Entonces la puerta se abrió y el Dr. Cassell reapareció. Tenía un aspecto distinto —Bundle se dio cuenta de inmediato—, más sombrío y al mismo tiempo más alerta. Había algo más en su actitud que ella no terminaba de entender, un indicio de emoción reprimida.
«Bien, señorita —dijo—. Vamos a aclarar esto. Dice usted que atropelló a este hombre. ¿Puede contarme exactamente cómo ocurrió el accidente? »
Bundle se explicó lo mejor que pudo. El doctor siguió su relato con gran atención.
“Así es; ¿el auto no le pasó por encima del cuerpo?”
—No. De hecho, creí que me lo había perdido por completo.
«¿Estaba tambaleándose, dices?»,
“Sí, pensé que estaba borracho”.
—¿Y salió del seto?
“Había una verja justo ahí, creo. Tuvo que haber cruzado por la verja”.

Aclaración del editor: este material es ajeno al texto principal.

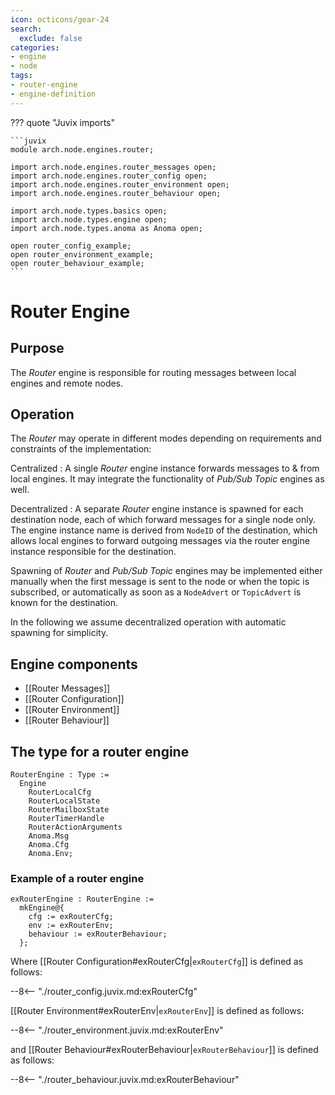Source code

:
 ```yaml
---
icon: octicons/gear-24
search:
  exclude: false
categories:
- engine
- node
tags:
- router-engine
- engine-definition
---
```


??? quote "Juvix imports"

    ```juvix
    module arch.node.engines.router;

    import arch.node.engines.router_messages open;
    import arch.node.engines.router_config open;
    import arch.node.engines.router_environment open;
    import arch.node.engines.router_behaviour open;

    import arch.node.types.basics open;
    import arch.node.types.engine open;
    import arch.node.types.anoma as Anoma open;

    open router_config_example;
    open router_environment_example;
    open router_behaviour_example;
    ```

# Router Engine

## Purpose

<!-- --8<-- [start:purpose] -->
The *Router* engine is responsible for
routing messages between local engines and remote nodes.
<!-- --8<-- [end:purpose] -->

## Operation

The *Router* may operate in different modes depending on requirements and
constraints of the implementation:

Centralized
: A single *Router* engine instance forwards messages to & from local engines.
  It may integrate the functionality of *Pub/Sub Topic* engines as well.

Decentralized
: A separate *Router* engine instance is spawned for each destination node,
  each of which forward messages for a single node only.
  The engine instance name is derived from `NodeID` of the destination,
  which allows local engines to forward outgoing messages
  via the router engine instance responsible for the destination.

Spawning of *Router* and *Pub/Sub Topic* engines may be implemented
either manually when the first message is sent to the node or when the topic is subscribed,
or automatically as soon as a `NodeAdvert` or `TopicAdvert` is known for the destination.

In the following we assume decentralized operation with automatic spawning for simplicity.

## Engine components

- [[Router Messages]]
- [[Router Configuration]]
- [[Router Environment]]
- [[Router Behaviour]]

## The type for a router engine

<!-- --8<-- [start:RouterEngine] -->
```juvix
RouterEngine : Type :=
  Engine
    RouterLocalCfg
    RouterLocalState
    RouterMailboxState
    RouterTimerHandle
    RouterActionArguments
    Anoma.Msg
    Anoma.Cfg
    Anoma.Env;
```
<!-- --8<-- [end:RouterEngine] -->

### Example of a router engine

<!-- --8<-- [start:exRouterEngine] -->
```juvix
exRouterEngine : RouterEngine :=
  mkEngine@{
    cfg := exRouterCfg;
    env := exRouterEnv;
    behaviour := exRouterBehaviour;
  };
```
<!-- --8<-- [end:exRouterEngine] -->

Where [[Router Configuration#exRouterCfg|`exRouterCfg`]] is defined as follows:

--8<-- "./router_config.juvix.md:exRouterCfg"

[[Router Environment#exRouterEnv|`exRouterEnv`]] is defined as follows:

--8<-- "./router_environment.juvix.md:exRouterEnv"

and [[Router Behaviour#exRouterBehaviour|`exRouterBehaviour`]] is defined as follows:

--8<-- "./router_behaviour.juvix.md:exRouterBehaviour"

El doctor asintió con la cabeza, luego se reclinó en su sillón y se quitó los lentes de pince-nez.
“No dudo en absoluto —dijo—, que eres un conductor muy imprudente, y que probablemente atropellarás a algún pobre infeliz y te lo cargarás un día de estos; pero esta vez no ha sido así”.
“Pero—”
“El coche nunca lo tocó. A este hombre le dispararon”.